When they reached the dining room, Susan greeted them.
She was even prettier now, mana having pushed her beauty one step further, heightening her mature allure.
She looked at Alex with a soft smile.
"What?" he asked, puzzled.
"Nothing. I'm just happy to see you happy and healthy again," Susan said.
"You've been telling me this since last month," Alex replied.
"So?" she answered simply.
Alex had no counter to those two letters, so he dug into his food.
'She is right. I wasn't particularly well after we reached here,' Alex thought.
After killing Bren, Alex had been in such a rush to flee that the emotions didn't hit him. Only after they settled here did his mind catch up.
He started feeling empty inside, like nothing else mattered.
Vengeance hadn't brought comfort or fulfillment—just a void.
He didn't know how to fill the emptiness left by Marc and the revenge, so he began to grow sad, then numb, then reliant on drinking every day.
He had only the promise he'd made to live differently, and his family—the ones holding the pieces of his heart together. Without them, he might have ended it all.
Susan noticed this, and with soft, patient guidance, she turned his depression and bad habits into healthier ones. She accompanied him to train whenever he felt down and asked him to find a hobby for when she couldn't join him, which led him to pick up painting together with Eve.

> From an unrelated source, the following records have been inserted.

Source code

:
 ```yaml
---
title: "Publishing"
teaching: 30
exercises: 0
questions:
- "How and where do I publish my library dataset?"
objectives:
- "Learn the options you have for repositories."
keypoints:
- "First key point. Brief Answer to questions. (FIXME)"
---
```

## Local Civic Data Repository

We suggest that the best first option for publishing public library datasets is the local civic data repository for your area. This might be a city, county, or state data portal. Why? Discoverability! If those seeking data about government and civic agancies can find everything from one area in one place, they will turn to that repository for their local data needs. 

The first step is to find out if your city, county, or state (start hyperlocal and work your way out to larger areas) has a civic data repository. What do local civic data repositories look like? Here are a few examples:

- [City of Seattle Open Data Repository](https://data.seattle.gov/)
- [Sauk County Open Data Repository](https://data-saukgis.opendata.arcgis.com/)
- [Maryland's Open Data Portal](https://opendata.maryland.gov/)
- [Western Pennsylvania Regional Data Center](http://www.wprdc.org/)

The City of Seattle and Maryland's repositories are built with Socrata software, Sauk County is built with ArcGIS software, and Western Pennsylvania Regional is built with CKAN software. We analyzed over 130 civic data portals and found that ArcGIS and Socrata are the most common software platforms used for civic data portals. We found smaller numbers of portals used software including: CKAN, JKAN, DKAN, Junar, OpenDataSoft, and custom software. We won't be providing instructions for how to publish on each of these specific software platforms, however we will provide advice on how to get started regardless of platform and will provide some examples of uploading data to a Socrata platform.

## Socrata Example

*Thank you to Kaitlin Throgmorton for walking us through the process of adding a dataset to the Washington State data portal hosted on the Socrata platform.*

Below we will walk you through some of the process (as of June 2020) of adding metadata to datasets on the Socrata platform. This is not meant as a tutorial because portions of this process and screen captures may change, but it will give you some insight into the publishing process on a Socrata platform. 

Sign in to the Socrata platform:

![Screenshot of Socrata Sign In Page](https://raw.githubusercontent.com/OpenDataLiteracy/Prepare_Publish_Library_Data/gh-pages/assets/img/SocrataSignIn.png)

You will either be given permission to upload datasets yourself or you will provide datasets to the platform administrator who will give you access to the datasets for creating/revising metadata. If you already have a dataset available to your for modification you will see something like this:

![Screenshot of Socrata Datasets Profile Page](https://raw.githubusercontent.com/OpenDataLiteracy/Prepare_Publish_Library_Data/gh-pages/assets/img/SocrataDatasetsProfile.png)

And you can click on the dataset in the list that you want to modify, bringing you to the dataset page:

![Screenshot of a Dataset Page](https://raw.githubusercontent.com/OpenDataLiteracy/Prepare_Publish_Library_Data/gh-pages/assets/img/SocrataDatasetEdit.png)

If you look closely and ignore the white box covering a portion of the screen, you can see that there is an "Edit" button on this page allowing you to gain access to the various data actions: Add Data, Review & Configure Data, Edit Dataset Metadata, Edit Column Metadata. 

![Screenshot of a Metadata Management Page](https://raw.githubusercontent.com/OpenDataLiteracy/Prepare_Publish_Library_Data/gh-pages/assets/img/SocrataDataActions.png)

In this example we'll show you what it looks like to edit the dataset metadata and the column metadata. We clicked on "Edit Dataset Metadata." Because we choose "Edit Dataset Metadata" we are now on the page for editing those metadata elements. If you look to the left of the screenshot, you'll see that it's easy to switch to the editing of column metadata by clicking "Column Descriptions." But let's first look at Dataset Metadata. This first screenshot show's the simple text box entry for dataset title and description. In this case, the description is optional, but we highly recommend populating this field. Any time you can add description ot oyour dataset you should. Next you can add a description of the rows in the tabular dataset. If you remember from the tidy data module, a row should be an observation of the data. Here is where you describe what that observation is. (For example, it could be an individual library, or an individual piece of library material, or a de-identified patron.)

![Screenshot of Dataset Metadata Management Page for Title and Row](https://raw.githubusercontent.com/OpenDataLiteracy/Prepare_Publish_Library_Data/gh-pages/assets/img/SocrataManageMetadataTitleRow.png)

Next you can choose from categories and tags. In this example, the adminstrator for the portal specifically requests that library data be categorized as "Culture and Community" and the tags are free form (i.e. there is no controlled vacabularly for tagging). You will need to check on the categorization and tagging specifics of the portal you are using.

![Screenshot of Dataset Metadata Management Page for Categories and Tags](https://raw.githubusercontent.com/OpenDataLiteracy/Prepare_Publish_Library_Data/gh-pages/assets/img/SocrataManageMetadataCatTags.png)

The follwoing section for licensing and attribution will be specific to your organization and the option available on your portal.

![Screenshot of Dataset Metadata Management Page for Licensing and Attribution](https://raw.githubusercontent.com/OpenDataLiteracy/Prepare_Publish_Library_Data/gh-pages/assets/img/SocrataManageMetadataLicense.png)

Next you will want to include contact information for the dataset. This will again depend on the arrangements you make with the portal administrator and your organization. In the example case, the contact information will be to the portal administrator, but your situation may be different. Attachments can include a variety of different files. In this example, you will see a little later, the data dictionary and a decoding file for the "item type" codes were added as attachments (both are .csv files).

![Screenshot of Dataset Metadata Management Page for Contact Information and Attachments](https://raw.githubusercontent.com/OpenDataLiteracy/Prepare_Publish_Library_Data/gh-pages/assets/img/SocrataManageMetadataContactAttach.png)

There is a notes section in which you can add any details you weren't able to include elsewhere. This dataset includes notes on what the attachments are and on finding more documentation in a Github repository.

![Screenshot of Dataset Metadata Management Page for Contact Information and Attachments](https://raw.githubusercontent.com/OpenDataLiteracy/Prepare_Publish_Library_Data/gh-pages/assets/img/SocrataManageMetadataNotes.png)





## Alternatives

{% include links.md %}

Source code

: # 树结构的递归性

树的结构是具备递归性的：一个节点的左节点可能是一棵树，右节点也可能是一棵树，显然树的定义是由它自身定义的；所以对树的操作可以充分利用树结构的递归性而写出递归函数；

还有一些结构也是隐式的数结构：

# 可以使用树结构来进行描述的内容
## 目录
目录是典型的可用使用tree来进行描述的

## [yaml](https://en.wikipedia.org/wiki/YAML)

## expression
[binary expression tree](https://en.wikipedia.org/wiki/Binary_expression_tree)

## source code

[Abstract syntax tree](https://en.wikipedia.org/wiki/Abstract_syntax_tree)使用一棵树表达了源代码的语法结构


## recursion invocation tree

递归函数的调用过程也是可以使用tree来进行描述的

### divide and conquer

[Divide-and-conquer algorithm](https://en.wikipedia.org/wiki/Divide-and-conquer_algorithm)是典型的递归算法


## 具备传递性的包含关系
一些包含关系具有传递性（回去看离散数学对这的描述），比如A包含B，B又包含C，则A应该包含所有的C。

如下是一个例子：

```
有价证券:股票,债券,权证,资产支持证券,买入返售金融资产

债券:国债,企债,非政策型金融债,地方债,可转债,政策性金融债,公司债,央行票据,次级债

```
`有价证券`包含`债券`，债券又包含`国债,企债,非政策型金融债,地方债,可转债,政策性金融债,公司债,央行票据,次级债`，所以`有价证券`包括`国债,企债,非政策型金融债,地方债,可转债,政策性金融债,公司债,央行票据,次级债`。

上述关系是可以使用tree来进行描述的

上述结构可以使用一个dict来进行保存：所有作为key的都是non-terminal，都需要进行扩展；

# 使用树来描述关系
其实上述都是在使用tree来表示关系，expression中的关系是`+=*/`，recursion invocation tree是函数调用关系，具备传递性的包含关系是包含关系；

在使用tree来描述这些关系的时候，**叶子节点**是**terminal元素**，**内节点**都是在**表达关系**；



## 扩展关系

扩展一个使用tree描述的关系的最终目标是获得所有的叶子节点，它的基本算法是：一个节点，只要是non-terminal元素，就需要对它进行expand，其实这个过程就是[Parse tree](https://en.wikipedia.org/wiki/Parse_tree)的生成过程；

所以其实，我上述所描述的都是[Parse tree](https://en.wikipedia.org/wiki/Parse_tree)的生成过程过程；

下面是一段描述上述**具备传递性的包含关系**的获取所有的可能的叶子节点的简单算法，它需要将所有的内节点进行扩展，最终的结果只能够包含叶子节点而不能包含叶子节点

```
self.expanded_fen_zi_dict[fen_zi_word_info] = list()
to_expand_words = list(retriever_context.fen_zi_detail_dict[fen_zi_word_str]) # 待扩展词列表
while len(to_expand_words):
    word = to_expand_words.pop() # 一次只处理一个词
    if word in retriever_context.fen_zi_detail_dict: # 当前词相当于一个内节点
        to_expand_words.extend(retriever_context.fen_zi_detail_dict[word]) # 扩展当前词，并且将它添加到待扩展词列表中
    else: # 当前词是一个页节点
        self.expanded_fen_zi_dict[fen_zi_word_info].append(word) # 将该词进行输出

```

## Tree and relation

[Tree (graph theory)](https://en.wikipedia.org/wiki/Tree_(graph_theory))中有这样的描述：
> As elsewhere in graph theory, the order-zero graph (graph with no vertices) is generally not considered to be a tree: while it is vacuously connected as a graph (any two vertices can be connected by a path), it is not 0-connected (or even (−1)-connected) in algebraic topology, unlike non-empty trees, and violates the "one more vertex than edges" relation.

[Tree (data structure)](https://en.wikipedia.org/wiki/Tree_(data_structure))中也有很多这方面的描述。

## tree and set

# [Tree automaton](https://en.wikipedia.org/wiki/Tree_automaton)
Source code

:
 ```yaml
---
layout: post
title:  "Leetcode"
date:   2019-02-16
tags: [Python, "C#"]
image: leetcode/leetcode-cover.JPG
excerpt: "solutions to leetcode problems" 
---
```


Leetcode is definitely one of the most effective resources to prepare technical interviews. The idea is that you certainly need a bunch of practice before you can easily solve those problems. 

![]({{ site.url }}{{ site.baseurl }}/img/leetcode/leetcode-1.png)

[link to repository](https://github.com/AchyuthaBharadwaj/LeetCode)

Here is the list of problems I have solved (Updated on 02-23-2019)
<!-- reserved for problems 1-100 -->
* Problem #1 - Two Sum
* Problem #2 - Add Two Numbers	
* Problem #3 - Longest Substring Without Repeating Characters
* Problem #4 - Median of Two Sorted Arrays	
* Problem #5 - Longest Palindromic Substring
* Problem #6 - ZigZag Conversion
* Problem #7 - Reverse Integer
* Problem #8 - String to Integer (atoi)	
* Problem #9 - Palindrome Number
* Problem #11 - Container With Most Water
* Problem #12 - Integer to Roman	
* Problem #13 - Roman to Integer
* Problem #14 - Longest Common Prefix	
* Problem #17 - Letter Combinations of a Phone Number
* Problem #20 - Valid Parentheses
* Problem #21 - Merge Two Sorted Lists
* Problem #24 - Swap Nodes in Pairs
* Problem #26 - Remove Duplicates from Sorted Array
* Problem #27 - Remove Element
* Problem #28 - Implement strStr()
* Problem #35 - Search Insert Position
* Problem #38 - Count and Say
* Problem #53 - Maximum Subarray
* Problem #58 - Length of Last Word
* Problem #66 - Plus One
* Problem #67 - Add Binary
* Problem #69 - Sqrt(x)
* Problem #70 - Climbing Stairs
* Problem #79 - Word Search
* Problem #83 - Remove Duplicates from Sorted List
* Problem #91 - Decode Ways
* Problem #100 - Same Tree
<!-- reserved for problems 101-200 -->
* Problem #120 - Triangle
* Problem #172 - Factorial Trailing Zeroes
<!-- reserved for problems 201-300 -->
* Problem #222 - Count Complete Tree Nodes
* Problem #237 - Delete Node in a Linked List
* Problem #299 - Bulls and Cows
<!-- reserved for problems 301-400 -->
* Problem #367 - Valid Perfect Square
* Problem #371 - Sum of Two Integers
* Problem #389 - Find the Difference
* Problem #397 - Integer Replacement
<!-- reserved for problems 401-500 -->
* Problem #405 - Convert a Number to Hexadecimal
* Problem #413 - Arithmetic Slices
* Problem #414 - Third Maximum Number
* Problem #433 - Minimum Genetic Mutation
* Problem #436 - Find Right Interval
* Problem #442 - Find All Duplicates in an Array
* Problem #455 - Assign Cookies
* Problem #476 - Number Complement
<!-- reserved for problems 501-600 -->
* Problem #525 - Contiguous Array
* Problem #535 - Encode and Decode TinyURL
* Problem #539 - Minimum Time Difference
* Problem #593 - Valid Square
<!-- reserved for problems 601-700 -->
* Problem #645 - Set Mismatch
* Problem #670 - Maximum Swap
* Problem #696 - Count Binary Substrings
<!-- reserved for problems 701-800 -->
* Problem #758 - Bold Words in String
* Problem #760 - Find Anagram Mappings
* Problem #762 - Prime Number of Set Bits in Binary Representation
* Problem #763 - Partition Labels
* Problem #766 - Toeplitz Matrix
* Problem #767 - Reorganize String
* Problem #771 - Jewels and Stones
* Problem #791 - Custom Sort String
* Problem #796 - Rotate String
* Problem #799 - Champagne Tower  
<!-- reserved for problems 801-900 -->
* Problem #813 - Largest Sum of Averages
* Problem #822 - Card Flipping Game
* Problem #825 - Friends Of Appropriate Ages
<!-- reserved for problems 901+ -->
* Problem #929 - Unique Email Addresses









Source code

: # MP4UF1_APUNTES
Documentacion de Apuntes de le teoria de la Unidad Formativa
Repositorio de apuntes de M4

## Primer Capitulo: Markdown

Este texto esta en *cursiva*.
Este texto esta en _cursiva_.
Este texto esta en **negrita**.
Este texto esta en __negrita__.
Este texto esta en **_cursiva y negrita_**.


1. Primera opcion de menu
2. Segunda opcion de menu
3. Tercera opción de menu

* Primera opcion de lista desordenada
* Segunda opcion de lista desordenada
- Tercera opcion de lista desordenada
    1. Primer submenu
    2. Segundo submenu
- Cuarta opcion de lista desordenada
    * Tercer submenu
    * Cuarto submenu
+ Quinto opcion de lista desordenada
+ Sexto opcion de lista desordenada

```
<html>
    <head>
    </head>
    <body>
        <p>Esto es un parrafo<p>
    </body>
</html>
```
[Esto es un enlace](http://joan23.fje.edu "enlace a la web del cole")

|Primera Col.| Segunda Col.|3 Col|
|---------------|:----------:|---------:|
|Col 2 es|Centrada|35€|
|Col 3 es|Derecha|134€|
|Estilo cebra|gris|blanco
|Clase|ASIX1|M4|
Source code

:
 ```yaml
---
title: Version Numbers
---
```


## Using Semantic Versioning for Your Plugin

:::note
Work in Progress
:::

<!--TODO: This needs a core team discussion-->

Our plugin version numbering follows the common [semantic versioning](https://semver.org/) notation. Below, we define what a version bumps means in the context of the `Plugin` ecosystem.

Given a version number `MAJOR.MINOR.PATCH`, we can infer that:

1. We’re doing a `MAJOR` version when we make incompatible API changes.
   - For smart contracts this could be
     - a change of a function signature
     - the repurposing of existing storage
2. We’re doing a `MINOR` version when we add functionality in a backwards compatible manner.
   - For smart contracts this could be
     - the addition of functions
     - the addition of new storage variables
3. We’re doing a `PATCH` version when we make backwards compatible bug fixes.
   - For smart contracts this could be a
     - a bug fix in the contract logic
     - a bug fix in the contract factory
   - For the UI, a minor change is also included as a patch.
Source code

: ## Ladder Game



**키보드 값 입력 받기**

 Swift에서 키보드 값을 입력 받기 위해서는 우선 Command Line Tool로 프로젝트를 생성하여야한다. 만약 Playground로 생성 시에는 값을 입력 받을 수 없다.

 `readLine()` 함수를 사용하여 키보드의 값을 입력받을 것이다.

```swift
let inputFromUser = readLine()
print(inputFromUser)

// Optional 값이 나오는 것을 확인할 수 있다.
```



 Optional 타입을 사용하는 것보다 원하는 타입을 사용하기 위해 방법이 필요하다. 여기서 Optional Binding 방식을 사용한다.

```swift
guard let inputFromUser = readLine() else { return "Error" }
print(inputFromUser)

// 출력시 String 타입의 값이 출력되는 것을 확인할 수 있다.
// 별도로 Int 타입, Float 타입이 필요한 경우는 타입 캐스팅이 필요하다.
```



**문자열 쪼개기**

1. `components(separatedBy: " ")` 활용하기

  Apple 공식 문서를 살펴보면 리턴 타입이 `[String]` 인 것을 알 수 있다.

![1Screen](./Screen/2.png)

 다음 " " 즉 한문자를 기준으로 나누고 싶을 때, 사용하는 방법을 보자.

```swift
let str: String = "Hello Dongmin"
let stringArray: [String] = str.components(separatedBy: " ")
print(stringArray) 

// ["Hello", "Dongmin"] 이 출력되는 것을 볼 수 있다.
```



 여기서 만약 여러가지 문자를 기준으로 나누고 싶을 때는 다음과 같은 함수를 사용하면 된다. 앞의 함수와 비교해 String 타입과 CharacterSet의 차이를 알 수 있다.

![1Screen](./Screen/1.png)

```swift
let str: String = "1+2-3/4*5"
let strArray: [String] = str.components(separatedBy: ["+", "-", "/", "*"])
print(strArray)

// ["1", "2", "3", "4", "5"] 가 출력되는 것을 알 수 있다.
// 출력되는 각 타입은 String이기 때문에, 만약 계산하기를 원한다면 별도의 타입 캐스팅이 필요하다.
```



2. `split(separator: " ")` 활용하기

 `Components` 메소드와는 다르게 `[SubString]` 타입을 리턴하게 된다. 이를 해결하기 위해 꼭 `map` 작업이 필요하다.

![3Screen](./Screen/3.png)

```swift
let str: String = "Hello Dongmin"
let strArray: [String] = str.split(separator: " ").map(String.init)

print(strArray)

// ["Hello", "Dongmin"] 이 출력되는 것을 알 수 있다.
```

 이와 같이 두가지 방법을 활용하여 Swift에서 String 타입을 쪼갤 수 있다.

Now the mother-son duo trained regularly, and the siblings painted together. That was how his family filled the cracks in his heart, and slowly, he began to heal.
Alex thought of all this while he ate. After finishing and helping with the chores, he returned to the alchemy shop.
He turned on a light, which prompted a knock on the window.
The knock followed a particular rhythm, and Alex approached.
On the other side stood a kid with a letter in hand.
Alex opened the window and handed the kid a silver coin after taking the letter.
No words were exchanged; they both understood the routine.
Alex opened the letter inside and began reading.
His expression darkened.
"There is another one," he murmured. Then, with a colder tone, "I have to get ready."